:: About this exercise ::
Print out every entry, keeping each line identical to the original.

:: Input ::
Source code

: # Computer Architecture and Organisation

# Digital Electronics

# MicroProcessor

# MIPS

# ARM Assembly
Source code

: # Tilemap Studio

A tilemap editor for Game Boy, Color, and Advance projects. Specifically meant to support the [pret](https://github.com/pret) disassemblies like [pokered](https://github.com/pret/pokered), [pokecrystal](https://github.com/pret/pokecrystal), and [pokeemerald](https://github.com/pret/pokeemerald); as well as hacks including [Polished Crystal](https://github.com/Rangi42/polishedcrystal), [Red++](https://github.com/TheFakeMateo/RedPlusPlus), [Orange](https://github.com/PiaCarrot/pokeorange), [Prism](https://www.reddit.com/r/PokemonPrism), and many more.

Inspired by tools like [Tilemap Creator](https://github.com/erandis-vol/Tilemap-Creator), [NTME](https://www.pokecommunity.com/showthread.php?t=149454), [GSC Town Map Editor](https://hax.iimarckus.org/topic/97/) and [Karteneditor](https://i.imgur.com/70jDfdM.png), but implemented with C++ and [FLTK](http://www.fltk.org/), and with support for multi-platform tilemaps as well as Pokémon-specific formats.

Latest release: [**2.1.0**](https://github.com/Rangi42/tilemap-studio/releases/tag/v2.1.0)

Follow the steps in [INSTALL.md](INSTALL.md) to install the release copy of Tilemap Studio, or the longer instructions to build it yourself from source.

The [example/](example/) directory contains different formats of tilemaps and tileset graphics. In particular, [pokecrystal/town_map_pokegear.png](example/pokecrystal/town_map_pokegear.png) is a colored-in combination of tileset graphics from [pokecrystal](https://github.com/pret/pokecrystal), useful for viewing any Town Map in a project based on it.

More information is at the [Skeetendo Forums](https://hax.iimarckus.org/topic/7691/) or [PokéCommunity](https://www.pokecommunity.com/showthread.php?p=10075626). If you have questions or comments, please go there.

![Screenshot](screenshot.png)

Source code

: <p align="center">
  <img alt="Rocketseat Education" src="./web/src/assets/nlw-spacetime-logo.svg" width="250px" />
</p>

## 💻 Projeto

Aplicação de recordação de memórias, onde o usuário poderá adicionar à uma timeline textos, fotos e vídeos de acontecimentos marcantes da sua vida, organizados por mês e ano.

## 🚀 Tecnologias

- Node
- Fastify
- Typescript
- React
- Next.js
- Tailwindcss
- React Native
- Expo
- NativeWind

:: Response ::
Source code

: # Computer Architecture and Organisation

# Digital Electronics

# MicroProcessor

# MIPS

# ARM Assembly
Source code

: # Tilemap Studio

A tilemap editor for Game Boy, Color, and Advance projects. Specifically meant to support the [pret](https://github.com/pret) disassemblies like [pokered](https://github.com/pret/pokered), [pokecrystal](https://github.com/pret/pokecrystal), and [pokeemerald](https://github.com/pret/pokeemerald); as well as hacks including [Polished Crystal](https://github.com/Rangi42/polishedcrystal), [Red++](https://github.com/TheFakeMateo/RedPlusPlus), [Orange](https://github.com/PiaCarrot/pokeorange), [Prism](https://www.reddit.com/r/PokemonPrism), and many more.

Inspired by tools like [Tilemap Creator](https://github.com/erandis-vol/Tilemap-Creator), [NTME](https://www.pokecommunity.com/showthread.php?t=149454), [GSC Town Map Editor](https://hax.iimarckus.org/topic/97/) and [Karteneditor](https://i.imgur.com/70jDfdM.png), but implemented with C++ and [FLTK](http://www.fltk.org/), and with support for multi-platform tilemaps as well as Pokémon-specific formats.

Latest release: [**2.1.0**](https://github.com/Rangi42/tilemap-studio/releases/tag/v2.1.0)

Follow the steps in [INSTALL.md](INSTALL.md) to install the release copy of Tilemap Studio, or the longer instructions to build it yourself from source.

The [example/](example/) directory contains different formats of tilemaps and tileset graphics. In particular, [pokecrystal/town_map_pokegear.png](example/pokecrystal/town_map_pokegear.png) is a colored-in combination of tileset graphics from [pokecrystal](https://github.com/pret/pokecrystal), useful for viewing any Town Map in a project based on it.

More information is at the [Skeetendo Forums](https://hax.iimarckus.org/topic/7691/) or [PokéCommunity](https://www.pokecommunity.com/showthread.php?p=10075626). If you have questions or comments, please go there.

![Screenshot](screenshot.png)

Source code

: <p align="center">
  <img alt="Rocketseat Education" src="./web/src/assets/nlw-spacetime-logo.svg" width="250px" />
</p>

## 💻 Projeto

Aplicação de recordação de memórias, onde o usuário poderá adicionar à uma timeline textos, fotos e vídeos de acontecimentos marcantes da sua vida, organizados por mês e ano.

## 🚀 Tecnologias

- Node
- Fastify
- Typescript
- React
- Next.js
- Tailwindcss
- React Native
- Expo
- NativeWind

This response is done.